• Goal of the exercise: Across the whole listing, filter for the string "datagen" and copy every line that has it.

• Exercise material:
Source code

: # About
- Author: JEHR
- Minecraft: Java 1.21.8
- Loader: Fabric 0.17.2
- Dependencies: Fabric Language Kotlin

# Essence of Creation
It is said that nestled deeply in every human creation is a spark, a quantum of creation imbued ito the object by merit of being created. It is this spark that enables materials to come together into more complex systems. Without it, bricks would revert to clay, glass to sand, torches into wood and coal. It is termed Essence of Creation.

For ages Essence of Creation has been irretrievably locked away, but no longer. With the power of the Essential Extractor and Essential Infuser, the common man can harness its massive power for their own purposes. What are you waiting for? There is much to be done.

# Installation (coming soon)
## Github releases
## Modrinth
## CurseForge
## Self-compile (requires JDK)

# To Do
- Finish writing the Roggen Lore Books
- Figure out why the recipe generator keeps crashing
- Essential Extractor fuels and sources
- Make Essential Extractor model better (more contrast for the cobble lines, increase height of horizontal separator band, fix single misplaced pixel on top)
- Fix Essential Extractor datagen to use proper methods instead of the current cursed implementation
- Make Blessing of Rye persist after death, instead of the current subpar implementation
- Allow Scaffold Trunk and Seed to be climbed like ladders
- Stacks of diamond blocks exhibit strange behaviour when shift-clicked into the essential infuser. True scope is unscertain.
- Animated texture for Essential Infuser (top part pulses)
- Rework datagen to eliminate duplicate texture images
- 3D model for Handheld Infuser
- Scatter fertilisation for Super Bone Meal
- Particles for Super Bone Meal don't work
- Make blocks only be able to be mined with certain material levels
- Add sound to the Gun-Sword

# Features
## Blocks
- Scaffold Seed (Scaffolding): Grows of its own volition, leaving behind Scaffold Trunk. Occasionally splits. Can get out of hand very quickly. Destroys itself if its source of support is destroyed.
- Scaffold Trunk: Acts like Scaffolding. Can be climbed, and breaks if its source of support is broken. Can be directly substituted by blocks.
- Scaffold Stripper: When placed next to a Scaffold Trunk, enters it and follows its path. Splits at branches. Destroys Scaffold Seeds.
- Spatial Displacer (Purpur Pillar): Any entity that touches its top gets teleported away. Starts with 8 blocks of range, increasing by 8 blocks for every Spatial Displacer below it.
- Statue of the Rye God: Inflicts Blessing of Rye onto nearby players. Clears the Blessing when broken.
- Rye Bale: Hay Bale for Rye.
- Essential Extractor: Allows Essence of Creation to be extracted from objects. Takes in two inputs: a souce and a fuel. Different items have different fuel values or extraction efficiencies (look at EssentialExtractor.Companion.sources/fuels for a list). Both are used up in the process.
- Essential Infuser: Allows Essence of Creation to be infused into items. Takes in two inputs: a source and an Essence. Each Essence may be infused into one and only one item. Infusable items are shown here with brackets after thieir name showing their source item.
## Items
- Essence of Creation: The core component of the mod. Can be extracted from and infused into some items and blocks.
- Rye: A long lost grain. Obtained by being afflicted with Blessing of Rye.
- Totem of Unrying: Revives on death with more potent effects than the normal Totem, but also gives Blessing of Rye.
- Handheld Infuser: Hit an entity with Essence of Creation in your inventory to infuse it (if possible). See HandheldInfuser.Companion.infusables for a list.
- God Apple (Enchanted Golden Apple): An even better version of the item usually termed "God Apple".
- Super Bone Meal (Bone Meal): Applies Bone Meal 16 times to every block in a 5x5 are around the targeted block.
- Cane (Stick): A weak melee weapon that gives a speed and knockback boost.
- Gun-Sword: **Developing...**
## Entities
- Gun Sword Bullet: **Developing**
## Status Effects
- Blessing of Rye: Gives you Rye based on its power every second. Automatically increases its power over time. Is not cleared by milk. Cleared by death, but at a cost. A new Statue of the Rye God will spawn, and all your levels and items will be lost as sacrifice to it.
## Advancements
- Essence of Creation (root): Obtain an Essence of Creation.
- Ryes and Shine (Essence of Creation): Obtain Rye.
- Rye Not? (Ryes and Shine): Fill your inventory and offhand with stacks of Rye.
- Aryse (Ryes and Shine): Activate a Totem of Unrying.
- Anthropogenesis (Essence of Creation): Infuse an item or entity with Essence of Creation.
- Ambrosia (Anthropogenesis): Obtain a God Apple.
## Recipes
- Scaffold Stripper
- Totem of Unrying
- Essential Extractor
---
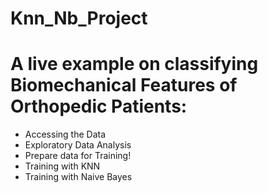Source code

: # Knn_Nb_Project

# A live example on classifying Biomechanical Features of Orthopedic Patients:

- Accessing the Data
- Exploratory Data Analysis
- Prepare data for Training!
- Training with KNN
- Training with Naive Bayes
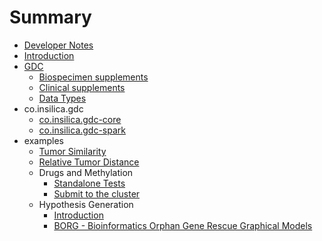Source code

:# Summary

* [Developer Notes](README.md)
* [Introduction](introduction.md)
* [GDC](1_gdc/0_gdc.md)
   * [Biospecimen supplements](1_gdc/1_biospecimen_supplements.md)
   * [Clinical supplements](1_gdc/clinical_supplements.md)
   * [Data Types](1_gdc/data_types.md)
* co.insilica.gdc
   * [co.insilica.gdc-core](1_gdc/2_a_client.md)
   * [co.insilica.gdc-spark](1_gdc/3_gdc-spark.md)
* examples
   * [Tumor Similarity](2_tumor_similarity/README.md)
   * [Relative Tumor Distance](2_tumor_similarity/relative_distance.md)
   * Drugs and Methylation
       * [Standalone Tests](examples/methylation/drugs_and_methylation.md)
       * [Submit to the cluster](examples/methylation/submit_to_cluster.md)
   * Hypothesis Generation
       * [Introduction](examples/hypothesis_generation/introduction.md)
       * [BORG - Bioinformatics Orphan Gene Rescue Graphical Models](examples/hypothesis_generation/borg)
---
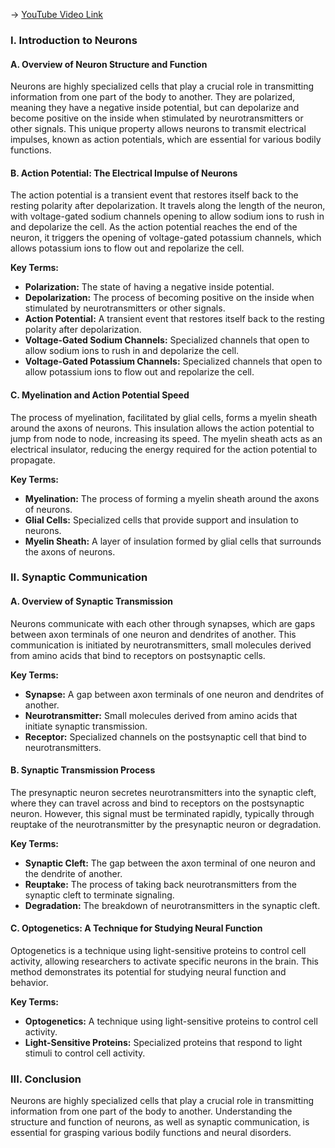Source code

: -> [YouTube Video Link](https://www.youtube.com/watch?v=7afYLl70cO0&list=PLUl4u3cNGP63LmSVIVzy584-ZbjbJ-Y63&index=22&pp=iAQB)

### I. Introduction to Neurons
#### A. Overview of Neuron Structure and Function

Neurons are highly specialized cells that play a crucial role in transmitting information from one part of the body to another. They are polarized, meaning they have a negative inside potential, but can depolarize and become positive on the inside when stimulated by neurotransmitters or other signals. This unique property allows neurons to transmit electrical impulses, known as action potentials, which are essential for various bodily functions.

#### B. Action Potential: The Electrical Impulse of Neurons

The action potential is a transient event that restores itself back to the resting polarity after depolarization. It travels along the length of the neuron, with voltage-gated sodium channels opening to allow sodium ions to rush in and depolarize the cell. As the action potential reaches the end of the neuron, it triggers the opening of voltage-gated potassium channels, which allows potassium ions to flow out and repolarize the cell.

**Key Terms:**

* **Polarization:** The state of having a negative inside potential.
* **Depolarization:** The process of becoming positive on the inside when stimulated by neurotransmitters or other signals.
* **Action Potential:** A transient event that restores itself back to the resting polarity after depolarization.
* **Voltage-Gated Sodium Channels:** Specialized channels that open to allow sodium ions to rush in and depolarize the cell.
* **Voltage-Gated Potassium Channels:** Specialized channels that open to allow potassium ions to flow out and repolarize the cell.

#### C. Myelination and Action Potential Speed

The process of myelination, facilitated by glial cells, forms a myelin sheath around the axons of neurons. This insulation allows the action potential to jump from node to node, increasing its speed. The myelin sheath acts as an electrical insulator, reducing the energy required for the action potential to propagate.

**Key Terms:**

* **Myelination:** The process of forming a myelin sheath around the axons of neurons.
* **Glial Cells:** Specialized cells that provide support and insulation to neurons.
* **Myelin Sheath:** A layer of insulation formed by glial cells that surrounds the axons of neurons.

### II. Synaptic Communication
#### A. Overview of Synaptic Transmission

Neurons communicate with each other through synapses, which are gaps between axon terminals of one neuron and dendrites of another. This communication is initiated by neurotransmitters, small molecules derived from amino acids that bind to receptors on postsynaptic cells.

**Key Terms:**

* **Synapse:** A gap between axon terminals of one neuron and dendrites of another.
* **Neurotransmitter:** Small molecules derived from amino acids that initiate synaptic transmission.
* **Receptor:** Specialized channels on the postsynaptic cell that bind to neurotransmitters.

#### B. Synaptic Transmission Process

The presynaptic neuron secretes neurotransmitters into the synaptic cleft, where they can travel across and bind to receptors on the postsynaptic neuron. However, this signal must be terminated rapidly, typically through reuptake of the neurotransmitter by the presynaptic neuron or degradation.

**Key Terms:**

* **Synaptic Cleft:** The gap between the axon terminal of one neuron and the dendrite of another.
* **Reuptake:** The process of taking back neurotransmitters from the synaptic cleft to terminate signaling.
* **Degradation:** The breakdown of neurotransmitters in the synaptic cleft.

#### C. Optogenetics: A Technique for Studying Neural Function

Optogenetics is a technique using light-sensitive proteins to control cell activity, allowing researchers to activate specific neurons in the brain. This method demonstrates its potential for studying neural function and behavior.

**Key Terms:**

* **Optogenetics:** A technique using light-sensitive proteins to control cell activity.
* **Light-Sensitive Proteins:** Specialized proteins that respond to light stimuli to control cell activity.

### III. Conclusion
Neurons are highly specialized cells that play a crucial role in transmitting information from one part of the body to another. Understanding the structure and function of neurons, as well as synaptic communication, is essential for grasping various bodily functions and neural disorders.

• Written solution:
- Fix Essential Extractor datagen to use proper methods instead of the current cursed implementation
- Rework datagen to eliminate duplicate texture images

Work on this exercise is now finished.